BRIEF: Reproduce the listing below exactly, beginning with its first line and ending with the line that holds "2. Installation instructions<br/>"; pictures are not part of the copy.

GIVEN DATA:
»»
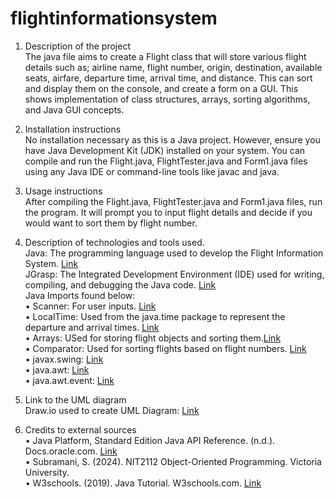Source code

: # flightinformationsystem
1. Description of the project<br/>
The java file aims to create a Flight class that will store various flight details such as; airline name, flight number, origin, destination, available seats, airfare, departure time, arrival time, and distance. This can sort and display them on the console, and create a form on a GUI. This shows implementation of class structures, arrays, sorting algorithms, and Java GUI concepts. 

2. Installation instructions<br/>
No installation necessary as this is a Java project. However, ensure you have Java Development Kit (JDK) installed on your system. You can compile and run the Flight.java, FlightTester.java and Form1.java files using any Java IDE or command-line tools like javac and java.

3. Usage instructions<br/>
After compiling the Flight.java, FlightTester.java and Form1.java files, run the program. It will prompt you to input flight details and decide if you would want to sort them by flight number.

4. Description of technologies and tools used.<br/>
Java: The programming language used to develop the Flight Information System. [Link](https://www.oracle.com/java/technologies/downloads/)<br/>
JGrasp: The Integrated Development Environment (IDE) used for writing, compiling, and debugging the Java code. [Link](https://www.jgrasp.org/)<br/>
Java Imports found below:<br/>
• Scanner: For user inputs. [Link](https://docs.oracle.com/javase/8/docs/api/java/util/Scanner.html)<br/>
• LocalTime: Used from the java.time package to represent the departure and arrival times. [Link](https://docs.oracle.com/javase/8/docs/api/java/time/LocalTime.html)<br/>
• Arrays: USed for storing flight objects and sorting them.[Link](https://docs.oracle.com/javase/8/docs/api/java/util/Arrays.html)<br/>
• Comparator: Used for sorting flights based on flight numbers. [Link](https://docs.oracle.com/javase/8/docs/api/java/util/Comparator.html)<br/>
• javax.swing: [Link](https://docs.oracle.com/javase/8/docs/api/javax/swing/package-summary.html)<br/>
• java.awt: [Link](https://docs.oracle.com/javase/8/docs/api/java/awt/package-summary.html)<br/>
• java.awt.event: [Link](https://docs.oracle.com/javase/8/docs/api/java/awt/event/package-summary.html)<br/>

5. Link to the UML diagram<br/>
Draw.io used to create UML Diagram: [Link](https://drive.google.com/file/d/1oiwQ56wO0bhfsZ5yRjKgW3dPK93UURkt/view?usp=sharing)<br/>

6. Credits to external sources<br/>
• Java Platform, Standard Edition Java API Reference. (n.d.). Docs.oracle.com. [Link](https://docs.oracle.com/en/java/javase/15/docs/api/index.html)<br/>
• Subramani, S. (2024). NIT2112 Object-Oriented Programming. Victoria University.<br/>
• W3schools. (2019). Java Tutorial. W3schools.com. [Link](https://www.w3schools.com/java/default.asp)<br/>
««
SOLUTION TO THIS EXERCISE:
Source code

: # flightinformationsystem
1. Description of the project<br/>
The java file aims to create a Flight class that will store various flight details such as; airline name, flight number, origin, destination, available seats, airfare, departure time, arrival time, and distance. This can sort and display them on the console, and create a form on a GUI. This shows implementation of class structures, arrays, sorting algorithms, and Java GUI concepts. 

2. Installation instructions<br/>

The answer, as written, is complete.